There are three aspects of the LNG process that require insurance cover: its liquefaction and compression, transportation and storage. Most experts agree that the liquefaction of the gas presents the greatest risk to insurers.
David Way, director of broker Alexander Forbes' international division, explains: "Liquefaction has several risks, such as the technology relating to the equipment involved. Compressors compress the gas to a fraction of what it was and that has risk. Risks in transportation are small, as are the risks in storage, as LNG is contained in deeply refrigerated double compartments so it does not escape easily."
However, that does not mean companies are becoming complacent about the risks involved. The one major incident involving LNG since it became prevalent in the 1970s, happened in 2004 in Algeria when an explosion at a liquefaction facility saw 27 killed, 80 injured and three LNG trains (conveyer belts used in production) destroyed. It was initially feared that a suicide bomber caused the blast but it was later discovered that a cold hydrocarbon leak created an explosion, which triggered a larger explosion of vapours.
Allianz Cornhill Engineering's chief engineer, Phil Wright, insists: "Explosions are not the greatest risk but they can happen when you get leakage of gas that catches fire, and that can be destructive."
David Warman, Willis' LNG expert, adds: "You have the potential for real damage from a vapour cloud as it is flammable and high-value losses are possible."
While doomsday scenarios are rare, another concern is the threat of terrorism given the damage that could be done if there was an attack on an LNG plant, ship or pipeline. This risk is forcing more firms to take out terrorism cover.
Mr Wright comments: "One of the issues for transported gases and the storage of them is terrorism. There is little protection on most sites other than barbed wire fences and that is a concern for those underwriting it." He adds that it is not just a case of firms protecting plants but also the ships used to transport the gas.
Steve Allum, chairman of Aon's global marine practice, supports this: "Many people believe a ship would not explode if hit by a terrorist attack but the liquid can escape and it could ignite if it vaporises, which would create huge environmental problems and would cause the vessel to fracture."
Mr Allum says that the risk during transportation grows as the market grows due to the law of averages, as there are more ships on the sea. Mr Nicholson adds that the vessels transporting LNG are probably the most valuable in the world when bearing in mind the cargo being moved.

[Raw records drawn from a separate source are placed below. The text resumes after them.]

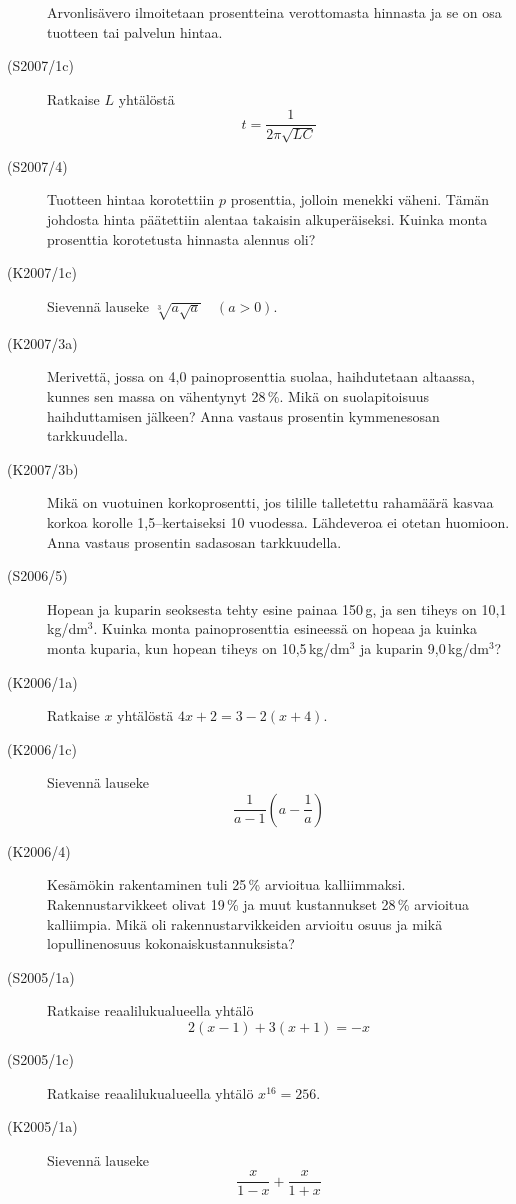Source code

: \begin{description}
                       Arvonlisävero ilmoitetaan prosentteina verottomasta hinnasta ja se on osa tuotteen tai palvelun hintaa.
    \item[(S2007/1c)]  Ratkaise $L$ yhtälöstä
                           \[ t = \frac{1}{2\pi\sqrt{LC}} \]
    \item[(S2007/4)]   Tuotteen hintaa korotettiin $p$ prosenttia, jolloin menekki väheni. Tämän johdosta hinta päätettiin
                       alentaa takaisin alkuperäiseksi. Kuinka monta prosenttia korotetusta hinnasta alennus oli?
    \item[(K2007/1c)]  Sievennä lauseke $ \sqrt[3]{a \sqrt{a}} \quad (a > 0) $.
    \item[(K2007/3a)]  Merivettä, jossa on 4,0 painoprosenttia suolaa, haihdutetaan altaassa, kunnes sen massa on
                       vähentynyt 28\,\%. Mikä on suolapitoisuus haihduttamisen jälkeen? Anna vastaus prosentin
                       kymmenesosan tarkkuudella. 
    \item[(K2007/3b)]  Mikä on vuotuinen korkoprosentti, jos tilille talletettu rahamäärä kasvaa korkoa korolle 1,5--kertaiseksi
                       10 vuodessa. Lähdeveroa ei otetan huomioon. Anna vastaus prosentin sadasosan tarkkuudella.
    \item[(S2006/5)]   Hopean ja kuparin seoksesta tehty esine painaa 150\,g, ja sen tiheys on 10,1\,kg/dm\(^3\). Kuinka monta
                       painoprosenttia esineessä on hopeaa ja kuinka monta kuparia, kun hopean tiheys on 10,5\,kg/dm\(^3\) ja kuparin
                       9,0\,kg/dm\(^3\)?
    \item[(K2006/1a)]  Ratkaise $x$ yhtälöstä $4x + 2 =  3 - 2(x + 4)$.
    \item[(K2006/1c)]  Sievennä lauseke 
                       \[ \frac{1}{a - 1} \left( a - \frac{1}{a} \right) \]
    \item[(K2006/4)]   Kesämökin rakentaminen tuli 25\,\% arvioitua kalliimmaksi. Rakennustarvikkeet olivat 19\,\% ja muut
                       kustannukset 28\,\% arvioitua kalliimpia. Mikä oli rakennustarvikkeiden arvioitu osuus ja mikä
                       lopullinenosuus kokonaiskustannuksista?
    \item[(S2005/1a)]  Ratkaise reaalilukualueella yhtälö 
                        \[ 2(x - 1) + 3(x + 1 ) = -x \]
    \item[(S2005/1c)]  Ratkaise reaalilukualueella yhtälö $ x^{16} = 256 $.
    \item[(K2005/1a)]  Sievennä lauseke
                        \[ \frac{x}{1 - x} + \frac{x}{1 + x} \]

\end{description}

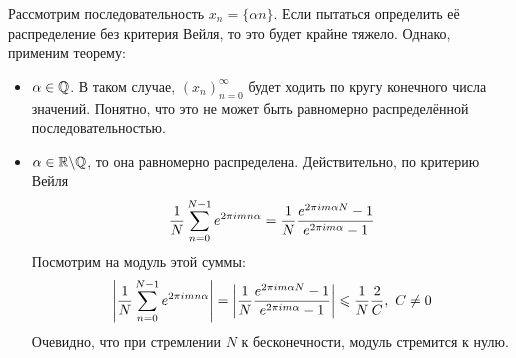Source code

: \begin{example}
	Рассмотрим последовательность $x_n = \{\alpha n\}$. Если пытаться определить её распределение без критерия Вейля, то это будет крайне тяжело. Однако, применим теорему:
	\begin{itemize}
		\item $\alpha \in \mathbb{Q}$. В таком случае, $(x_n)_{n = 0}^\infty$ будет ходить по кругу конечного числа значений. Понятно, что это не может быть равномерно распределённой последовательностью.
		
		\item $\alpha \in \mathbb{R} \backslash \mathbb{Q}$, то она равномерно распределена. Действительно, по критерию Вейля
		\[
			\frac{1}{N} \sum\limits_{n = 0}^{N - 1} e^{2 \pi im n\alpha} = \frac{1}{N} \frac{e^{2\pi im \alpha N} - 1}{e^{2\pi im \alpha} - 1}
		\]
		Посмотрим на модуль этой суммы:
		\[
			\left|\frac{1}{N} \sum\limits_{n = 0}^{N - 1} e^{2 \pi im n\alpha}\right| = \left|\frac{1}{N} \frac{e^{2\pi im \alpha N} - 1}{e^{2\pi im \alpha} - 1}\right| \leqslant \frac{1}{N} \frac{2}{C},\ C \neq 0
		\]
		Очевидно, что при стремлении $N$ к бесконечности, модуль стремится к нулю.
	\end{itemize}
\end{example}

Another important type of cover is business interruption. Mr Nicholson explains: "There is a lot of contingent risk in the chain of production and transportation - if one element goes down it affects the whole chain so contingent business interruption cover is required. What the insurance market has failed to do is provide a product for the whole value chain to include production, storage and shipping but that is not easy because of the high capacity involved."
To emphasise the sheer scale of capacity in the market, Mr Warman estimates that one plant alone can require up to $6bn (£3.16bn) of capacity. He says that these huge values are limiting self-insurance to all but the global energy giants, and even they are not taking on any large chunks of risk on their balance sheet.
Despite the risks highlighted, the sector's excellent safety record means that many are predicting a bright future for those involved in insuring LNG, which could yet tempt new players into the arena.